Automatic Brakes on New Cars Mandatory from Nov. 2021
Tokyo, Dec. 17 (Jiji Press)--Japan's transport ministry said Tuesday that it will require new automobiles in Japan to be equipped with automatic braking systems from November 2021 in order to reduce the number of accidents caused by elderly drivers.
Japan is expected to become the first country in the world to make automatic braking systems in new vehicles mandatory, according to the ministry.
Automatic braking systems must be retrofitted, from December 2025, in existing passenger cars made in Japan, the ministry said. The requirement will apply from around June 2024 for imported new vehicles and around June 2026 for imported finished passenger cars.
Automatic braking systems detect other vehicles and pedestrians ahead using onboard radars and cameras, and will trigger a warning sound when there is a possibility of collision and apply the brakes when the possibility is high.
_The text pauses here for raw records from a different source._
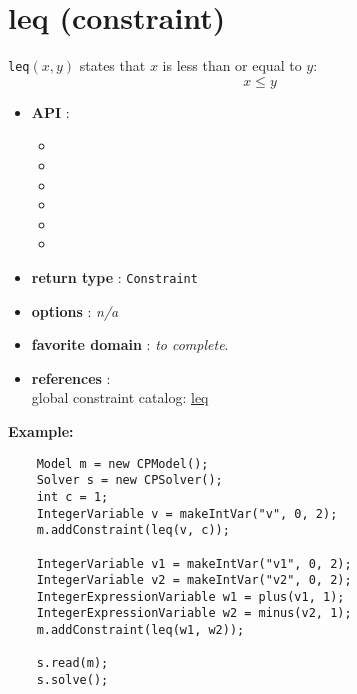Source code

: \label{leq}
\hypertarget{leq}{}

\section{leq (constraint)}\label{leq:leqconstraint}\hypertarget{leq:leqconstraint}{}
\begin{notedef}
  \texttt{leq}$(x,y)$ states that $x$ is less than or equal to $y$:
$$x \le y$$
\end{notedef}

\begin{itemize}
	\item \textbf{API} :
	\begin{itemize}
		\item {}
		\item {}
		\item {}
		\item {}
		\item {}
		\item {}
	\end{itemize}
	\item \textbf{return type} : \texttt{Constraint}
	\item \textbf{options} : \emph{n/a}
	\item \textbf{favorite domain} : \emph{to complete}.
	\item \textbf{references} :\\
      global constraint catalog: \href{http://www.emn.fr/x-info/sdemasse/gccat/Cleq.html}{leq}
\end{itemize}

\textbf{Example:}
\begin{lstlisting}
	Model m = new CPModel();
	Solver s = new CPSolver();
	int c = 1;
	IntegerVariable v = makeIntVar("v", 0, 2);
	m.addConstraint(leq(v, c));

	IntegerVariable v1 = makeIntVar("v1", 0, 2);
	IntegerVariable v2 = makeIntVar("v2", 0, 2);
	IntegerExpressionVariable w1 = plus(v1, 1);
	IntegerExpressionVariable w2 = minus(v2, 1);
	m.addConstraint(leq(w1, w2));

	s.read(m);
	s.solve();
\end{lstlisting}
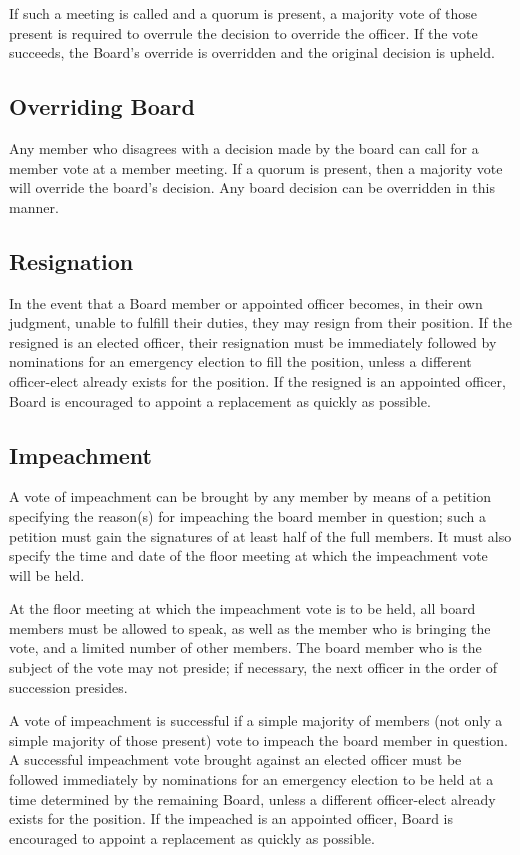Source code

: \documentclass[12pt]{amsart}
\begin{document}
If such a meeting is called and a quorum is present, a majority vote of those present is required to overrule the decision to override the officer. If the vote succeeds, the Board's override is overridden and the original decision is upheld.
\subsection{Overriding Board}
Any member who disagrees with a decision made by the board can call for a member vote at a member meeting. If a quorum is present, then a majority vote will override the board's decision. Any board decision can be overridden in this manner.
	\subsection {Resignation}
In the event that a Board member or appointed officer becomes, in their own judgment, unable to fulfill their duties, they may resign from their position. If the resigned is an elected officer, their resignation must be immediately followed by nominations for an emergency election to fill the position, unless a different officer-elect already exists for the position. If the resigned is an appointed officer, Board is encouraged to appoint a replacement as quickly as possible.
	\subsection {Impeachment}
A vote of impeachment can be brought by any member by means of a petition specifying the reason(s) for impeaching the board member in question; such a petition must gain the signatures of at least half of the full members. It must also specify the time and date of the floor meeting at which the impeachment vote will be held.

At the floor meeting at which the impeachment vote is to be held, all board members must be allowed to speak, as well as the member who is bringing the vote, and a limited number of other members. The board member who is the subject of the vote may not preside; if necessary, the next officer in the order of succession presides. 

A vote of impeachment is successful if a simple majority of members (not only a simple majority of those present) vote to impeach the board member in question. A successful impeachment vote brought against an elected officer must be followed immediately by nominations for an emergency election to be held at a time determined by the remaining Board, unless a different officer-elect already exists for the position. If the impeached is an appointed officer, Board is encouraged to appoint a replacement as quickly as possible.
\end{document}
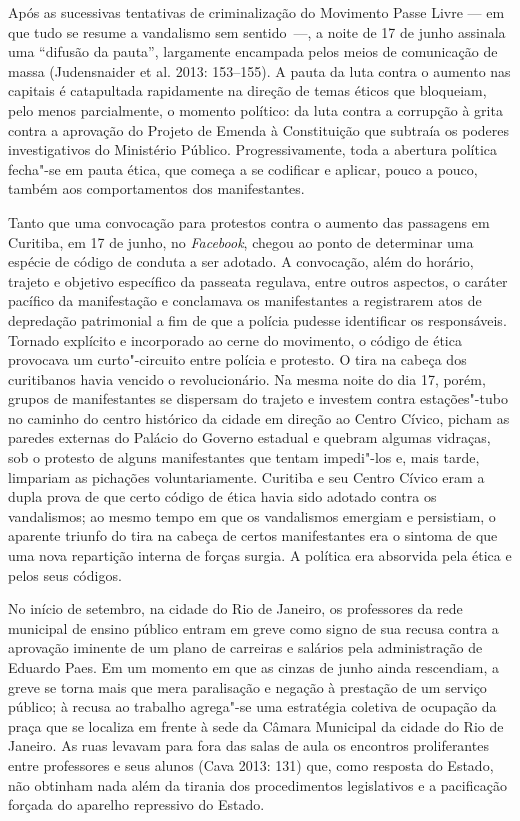 Após as sucessivas tentativas de
criminalização do Movimento Passe Livre --- em que tudo se resume a
vandalismo sem sentido~---, a noite de 17 de junho assinala uma ``difusão
da pauta'', largamente encampada pelos meios de comunicação de massa
(Judensnaider et al. 2013: 153--155). A pauta da luta contra o aumento
nas capitais é catapultada rapidamente na direção de temas éticos que
bloqueiam, pelo menos parcialmente, o momento político: da luta contra a
corrupção à grita contra a aprovação do Projeto de Emenda à Constituição
que subtraía os poderes investigativos do Ministério Público.
Progressivamente, toda a abertura política fecha"-se em pauta ética, que
começa a se codificar e aplicar, pouco a pouco, também aos
comportamentos dos manifestantes.

Tanto que uma convocação para protestos contra o aumento das passagens
em Curitiba, em 17 de junho, no \emph{Facebook}, chegou ao ponto de
determinar uma espécie de código de conduta a ser adotado. A convocação,
além do horário, trajeto e objetivo específico da passeata regulava,
entre outros aspectos, o caráter pacífico da manifestação e conclamava
os manifestantes a registrarem atos de depredação patrimonial a fim de
que a polícia pudesse identificar os responsáveis. Tornado explícito e
incorporado ao cerne do movimento, o código de ética provocava um
curto"-circuito entre polícia e protesto. O tira na cabeça dos
curitibanos havia vencido o revolucionário. Na mesma noite do dia 17,
porém, grupos de manifestantes se dispersam do trajeto e investem contra
estações"-tubo no caminho do centro histórico da cidade em direção ao
Centro Cívico, picham as paredes externas do Palácio do Governo estadual
e quebram algumas vidraças, sob o protesto de alguns manifestantes que
tentam impedi"-los e, mais tarde, limpariam as pichações voluntariamente.
Curitiba e seu Centro Cívico eram a dupla prova de que certo código de
ética havia sido adotado contra os vandalismos; ao mesmo tempo em que os
vandalismos emergiam e persistiam, o aparente triunfo do tira na cabeça
de certos manifestantes era o sintoma de que uma nova repartição interna
de forças surgia. A política era absorvida pela ética e pelos seus
códigos.

No início de setembro, na cidade do Rio de Janeiro, os professores da
rede municipal de ensino público entram em greve como signo de sua
recusa contra a aprovação iminente de um plano de carreiras e salários
pela administração de Eduardo Paes. Em um momento em que as cinzas de
junho ainda rescendiam, a greve se torna mais que mera paralisação e
negação à prestação de um serviço público; à recusa ao trabalho
agrega"-se uma estratégia coletiva de ocupação da praça que se localiza
em frente à sede da Câmara Municipal da cidade do Rio de Janeiro. As
ruas levavam para fora das salas de aula os encontros proliferantes
entre professores e seus alunos (Cava 2013: 131) que, como resposta do
Estado, não obtinham nada além da tirania dos procedimentos legislativos
e a pacificação forçada do aparelho repressivo do Estado.

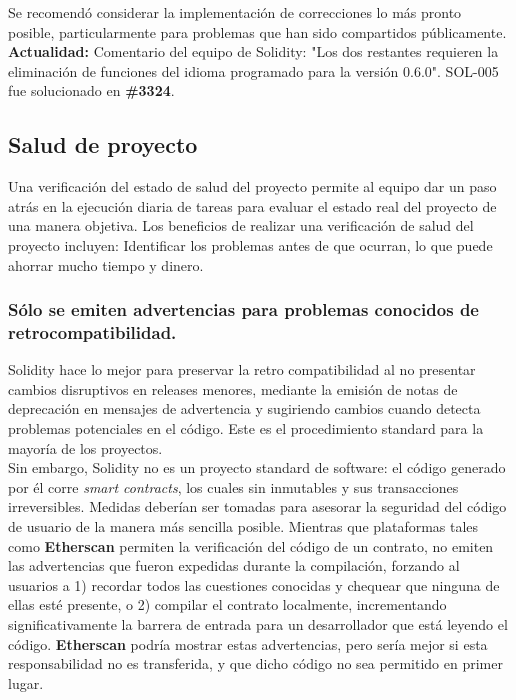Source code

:Se recomendó considerar la implementación de correcciones lo más pronto posible, particularmente para problemas que han sido compartidos públicamente.\\

\textbf{Actualidad:} Comentario del equipo de Solidity: "Los dos restantes requieren la eliminación de funciones del idioma programado para la versión 0.6.0". SOL-005 fue solucionado en \textbf{\#3324}.

\subsection{Salud de proyecto}
Una verificación del estado de salud del proyecto permite al equipo dar un paso atrás en la ejecución diaria de tareas para evaluar el estado real del proyecto de una manera objetiva. Los beneficios de realizar una verificación de salud del proyecto incluyen: Identificar los problemas antes de que ocurran, lo que puede ahorrar mucho tiempo y dinero.


\subsubsection{Sólo se emiten advertencias para problemas conocidos de retrocompatibilidad.}
Solidity hace lo mejor para preservar la retro compatibilidad al no presentar cambios disruptivos en releases menores, mediante la emisión de notas de deprecación en mensajes de advertencia y sugiriendo cambios cuando detecta problemas potenciales en el código. Este es el procedimiento standard para la mayoría de los proyectos.\\

Sin embargo, Solidity no es un proyecto standard de software: el código generado por él corre \textit{smart contracts}, los cuales sin inmutables y sus transacciones irreversibles. Medidas deberían ser tomadas para asesorar la seguridad del código de usuario de la manera más sencilla posible. Mientras que plataformas tales como \textbf{Etherscan} permiten la verificación del código de un contrato, no emiten las advertencias que fueron expedidas durante la compilación, forzando al usuarios a 1) recordar todos las cuestiones conocidas y chequear que ninguna de ellas esté presente, o 2) compilar el contrato localmente, incrementando significativamente la barrera de entrada para un desarrollador que está leyendo el código. \textbf{Etherscan} podría mostrar estas advertencias, pero sería mejor si esta responsabilidad no es transferida, y que dicho código no sea permitido en primer lugar.\\

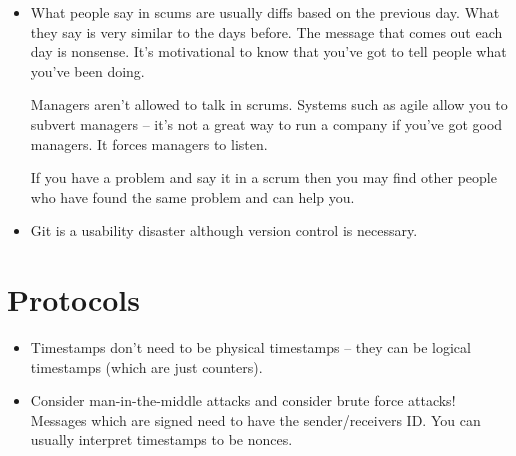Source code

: \documentclass[10pt, a4paper]{article}
\begin{document}
\begin{itemize}
\item What people say in scums are usually diffs based on the previous day.
What they say is very similar to the days before. The message that comes out
each day is nonsense. It's motivational to know that you've got to tell
people what you've been doing.

Managers aren't allowed to talk in scrums. Systems such as agile allow you to
subvert managers -- it's not a great way to run a company if you've got good managers.
It forces managers to listen.

If you have a problem and say it in a scrum then you may find other people who
have found the same problem and can help you.

\item Git is a usability disaster although version control is necessary.

\end{itemize}

\section{Protocols}

\begin{itemize}

\item Timestamps don't need to be physical timestamps -- they can be logical timestamps
(which are just counters).

\item Consider man-in-the-middle attacks and consider brute force attacks!
Messages which are signed need to have the sender/receivers ID. You can usually
interpret timestamps to be nonces.

\end{itemize}
\end{document}
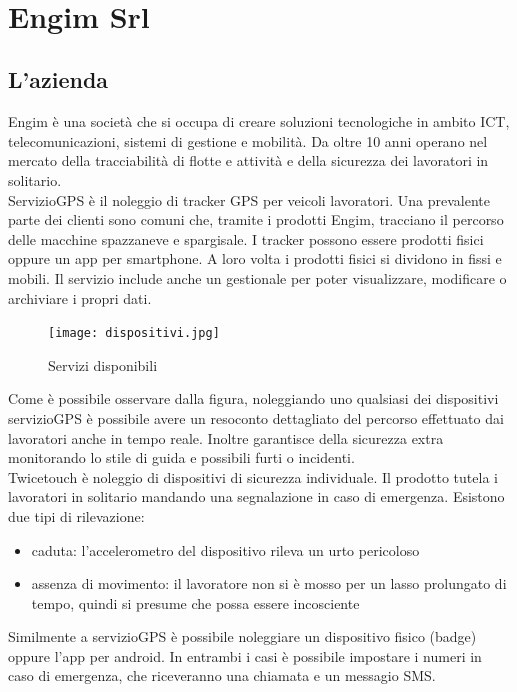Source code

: \documentclass[12pt]{article}
\begin{document}
\thispagestyle{empty}
\newpage 
\thispagestyle{empty}
\
\newpage

\section{Engim Srl}
\subsection{L'azienda}
Engim è una società che si occupa di creare soluzioni tecnologiche in ambito 
ICT, telecomunicazioni, sistemi di gestione e mobilità. Da oltre 10 anni operano 
nel mercato della tracciabilità di flotte e attività e della 
sicurezza dei lavoratori in solitario.
\\ ServizioGPS è il noleggio di tracker GPS per veicoli lavoratori. 
Una prevalente parte dei clienti sono comuni che, tramite i prodotti Engim, 
tracciano il percorso delle macchine spazzaneve e spargisale.
I tracker possono essere prodotti fisici oppure un app per smartphone. A loro 
volta i prodotti fisici si dividono in fissi e mobili. Il servizio include
anche un gestionale per poter visualizzare, modificare o archiviare i propri dati.

\begin{figure}[H]
\texttt{[image: dispositivi.jpg]}
\centering
\caption{Servizi disponibili}
\end{figure}
Come è possibile osservare dalla figura, noleggiando uno qualsiasi dei dispositivi 
servizioGPS è possibile avere un resoconto dettagliato del percorso effettuato 
dai lavoratori anche in tempo reale. 
Inoltre garantisce della sicurezza extra monitorando lo stile di guida e 
possibili furti o incidenti. 
\\ Twicetouch è noleggio di dispositivi di sicurezza individuale.
Il prodotto tutela i lavoratori in solitario mandando una segnalazione in caso di
emergenza. Esistono due tipi di rilevazione: 
\begin{itemize}
  \item caduta: l'accelerometro del dispositivo rileva un urto pericoloso
  \item assenza di movimento: il lavoratore non si è mosso per un lasso prolungato di tempo, 
  quindi si presume che possa essere incosciente
\end{itemize}
Similmente a servizioGPS è possibile noleggiare un dispositivo fisico (badge) oppure
l'app per android. In entrambi i casi è possibile impostare i numeri in caso di 
emergenza, che riceveranno una chiamata e un messagio SMS.
\end{document}
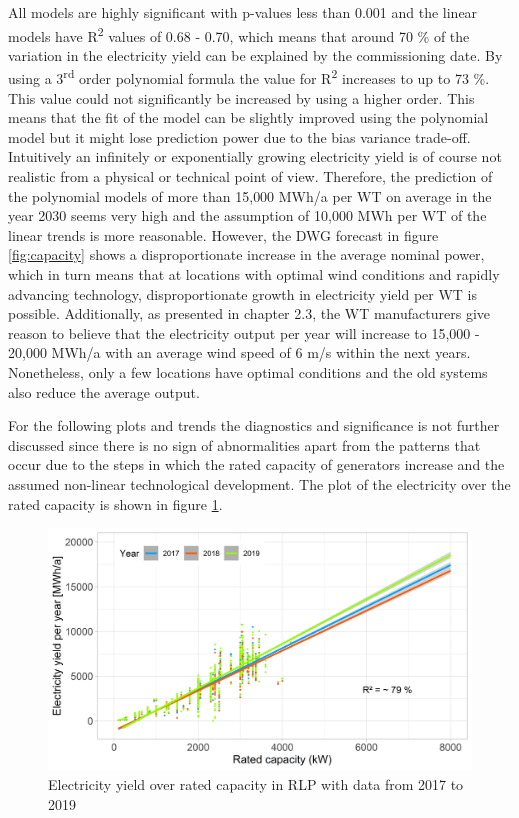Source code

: \documentclass[a4paper,11pt]{article}
\begin{document}
All models are highly significant with p-values less than 0.001 and the linear models have R\textsuperscript{2} values of 0.68 - 0.70, which means that around 70 \% of the variation in the electricity yield can be explained by the commissioning date. By using a 3\textsuperscript{rd} order polynomial formula the value for R\textsuperscript{2} increases to up to 73 \%. This value could not significantly be increased by using a higher order. This means that the fit of the model can be slightly improved using the polynomial model but it might lose prediction power due to the bias variance trade-off. Intuitively an infinitely or exponentially growing electricity yield is of course not realistic from a physical or technical point of view. Therefore, the prediction of the polynomial models of more than 15,000 MWh/a per WT on average in the year 2030 seems very high and the assumption of 10,000 MWh per WT of the linear trends is more reasonable. However, the DWG forecast in figure \ref{fig:capacity} shows a disproportionate increase in the average nominal power, which in turn means that at locations with optimal wind conditions and rapidly advancing technology, disproportionate growth in electricity yield per WT is possible. Additionally, as presented in chapter 2.3, the WT manufacturers give reason to believe that the electricity output per year will increase to 15,000 - 20,000 MWh/a with an average wind speed of 6 m/s within the next years. Nonetheless, only a few locations have optimal conditions and the old systems also reduce the average output.

For the following plots and trends the diagnostics and significance is not further discussed since there is no sign of abnormalities apart from the patterns that occur due to the steps in which the rated capacity of generators increase and the assumed non-linear technological development. The plot of the electricity over the rated capacity is shown in figure \ref{fig:eratedcapacity}.
\begin{figure}[H]

{\centering \includegraphics[width=1\linewidth]{data/Amprion/results_of_analysis/electricity_rated_capacity} 

}

\caption{Electricity yield over rated capacity in RLP with data from 2017 to 2019}\label{fig:eratedcapacity}
\end{figure}
\newpage
\end{document}

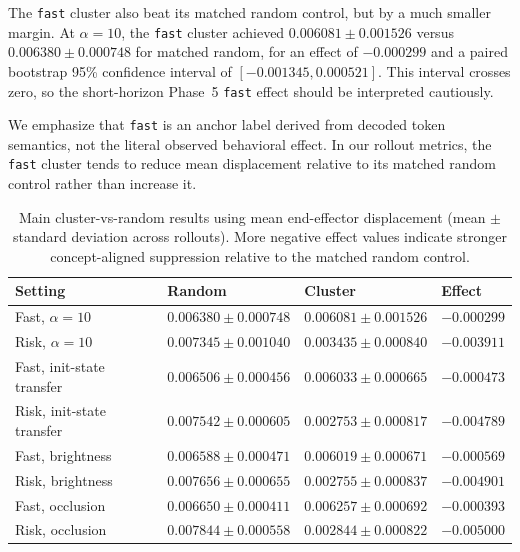 \documentclass[11pt]{article}
\begin{document}
The \texttt{fast} cluster also beat its matched random control, but by a much smaller margin. At $\alpha=10$, the \texttt{fast} cluster achieved $0.006081 \pm 0.001526$ versus $0.006380 \pm 0.000748$ for matched random, for an effect of $-0.000299$ and a paired bootstrap 95\% confidence interval of $[-0.001345,0.000521]$. This interval crosses zero, so the short-horizon Phase~5 \texttt{fast} effect should be interpreted cautiously.

We emphasize that \texttt{fast} is an anchor label derived from decoded token semantics, not the literal observed behavioral effect. In our rollout metrics, the \texttt{fast} cluster tends to reduce mean displacement relative to its matched random control rather than increase it.

\begin{table}[t]
  \centering
  \scriptsize
  \setlength{\tabcolsep}{3pt}
  \begin{tabular}{p{}p{}p{}p{}}
    \toprule
    Setting & Random & Cluster & Effect \\
    \midrule
    Fast, $\alpha=10$ & $0.006380 \pm 0.000748$ & $0.006081 \pm 0.001526$ & $-0.000299$ \\
    Risk, $\alpha=10$ & $0.007345 \pm 0.001040$ & $0.003435 \pm 0.000840$ & $-0.003911$ \\
    Fast, init-state transfer & $0.006506 \pm 0.000456$ & $0.006033 \pm 0.000665$ & $-0.000473$ \\
    Risk, init-state transfer & $0.007542 \pm 0.000605$ & $0.002753 \pm 0.000817$ & $-0.004789$ \\
    Fast, brightness & $0.006588 \pm 0.000471$ & $0.006019 \pm 0.000671$ & $-0.000569$ \\
    Risk, brightness & $0.007656 \pm 0.000655$ & $0.002755 \pm 0.000837$ & $-0.004901$ \\
    Fast, occlusion & $0.006650 \pm 0.000411$ & $0.006257 \pm 0.000692$ & $-0.000393$ \\
    Risk, occlusion & $0.007844 \pm 0.000558$ & $0.002844 \pm 0.000822$ & $-0.005000$ \\
    \bottomrule
  \end{tabular}
  \caption{Main cluster-vs-random results using mean end-effector displacement (mean $\pm$ standard deviation across rollouts). More negative effect values indicate stronger concept-aligned suppression relative to the matched random control.}
  \label{tab:main-results}
\end{table}
\end{document}
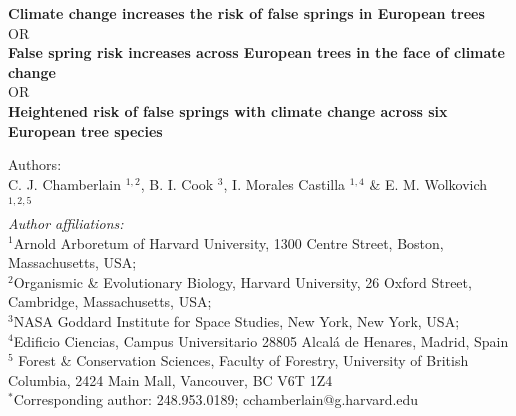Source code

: \documentclass{article}\usepackage[]{graphicx}\usepackage[]{color}
\begin{document}
\noindent \textbf{\Large{Climate change increases the risk of false springs in European trees}} \\
OR \\
\textbf{\Large{False spring risk increases across European trees in the face of climate change}} \\
OR \\
\textbf{\Large{Heightened risk of false springs with climate change across six European tree species}}

\noindent Authors:\\
C. J. Chamberlain $^{1,2}$, B. I. Cook $^{3}$, I. Morales Castilla $^{1,4}$ \& E. M. Wolkovich $^{1,2,5}$
\vspace{2ex}\\
\emph{Author affiliations:}\\
$^{1}$Arnold Arboretum of Harvard University, 1300 Centre Street, Boston, Massachusetts, USA; \\
$^{2}$Organismic \& Evolutionary Biology, Harvard University, 26 Oxford Street, Cambridge, Massachusetts, USA; \\
$^{3}$NASA Goddard Institute for Space Studies, New York, New York, USA; \\
$^{4}$Edificio Ciencias, Campus Universitario 28805 Alcal\'{a} de Henares, Madrid, Spain \\
$^{5}$ Forest \& Conservation Sciences, Faculty of Forestry, University of British Columbia, 2424 Main Mall, Vancouver, BC V6T 1Z4\\
\vspace{2ex}
$^*$Corresponding author: 248.953.0189; cchamberlain@g.harvard.edu\\

\renewcommand{\thetable}{\arabic{table}}
\renewcommand{\thefigure}{\arabic{figure}}
\renewcommand{\labelitemi}{$-$}


\end{document}
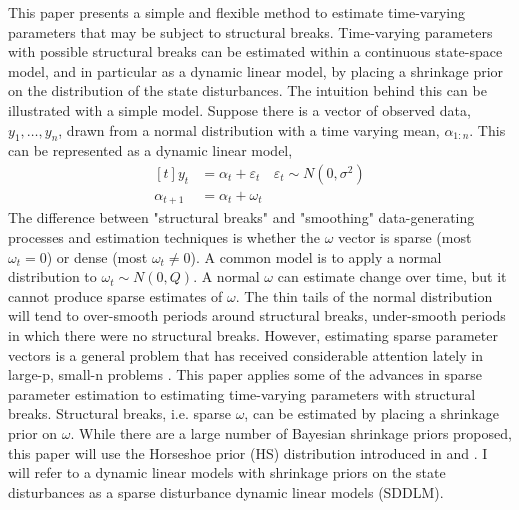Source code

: \documentclass{article}
\begin{document}
This paper presents a simple and flexible method to estimate time-varying parameters that may be subject to structural breaks.
Time-varying parameters with possible structural breaks can be estimated within a continuous state-space model, and in particular as a dynamic linear model, by placing a shrinkage prior on the distribution of the state disturbances.
The intuition behind this can be illustrated with a simple model.
Suppose there is a vector of observed data, $y_{1}, \dots, y_{n}$, drawn from a normal distribution with a time varying mean, $\alpha_{1:n}$. 
This can be represented as a dynamic linear model,
\begin{equation}
  \label{eq:4}
  \begin{aligned}[t]
    y_{t} &= \alpha_{t} + \varepsilon_{t} & \varepsilon_{t} \sim N(0, \sigma^{2}) \\
    \alpha_{t + 1} &= \alpha_{t} + \omega_{t}
  \end{aligned}
\end{equation}
The difference between "structural breaks" and "smoothing" data-generating processes and estimation techniques is whether the $\omega$ vector is sparse (most $\omega_{t} = 0$) or dense (most $\omega_{t} \neq 0$).
A common model is to apply a normal distribution to $\omega_{t} \sim N(0, Q)$.
A normal $\omega$ can estimate change over time, but it cannot produce sparse estimates of $\omega$.
The thin tails of the normal distribution will tend to over-smooth periods around structural breaks, under-smooth periods in which there were no structural breaks.
However, estimating sparse parameter vectors is a general problem that has received considerable attention lately in large-p, small-n problems \parencites{Tibshirani1996}{PolsonScott2010}.
This paper applies some of the advances in sparse parameter estimation to estimating time-varying parameters with structural breaks.
Structural breaks, i.e. sparse $\omega$, can be estimated by placing a shrinkage prior on $\omega$.
While there are a large number of Bayesian shrinkage priors proposed, this paper will use the Horseshoe prior (HS) distribution introduced in \textcites{CarvalhoPolsonScott2009} and \textcite{CarvalhoPolsonScott2010}.
I will refer to a dynamic linear models with shrinkage priors on the state disturbances as a sparse disturbance dynamic linear models (SDDLM).
\end{document}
They are thought to be effective in mitigating the damage of collisions with other vehicles or people crossing the street. Such systems are equipped on 84.6 pct of all domestically produced vehicles sold in 2018.
The required standards for automatic braking systems include being able to prevent the automobile from colliding with a stationary vehicle ahead when it is traveling at 40 kilometers per hour, with a vehicle running at 20 kph in front when the automobile itself is traveling at 60 kph, and with a 115-centimeter-tall model of a child crossing the street at 5 kph when the automobile is traveling at 30 kph.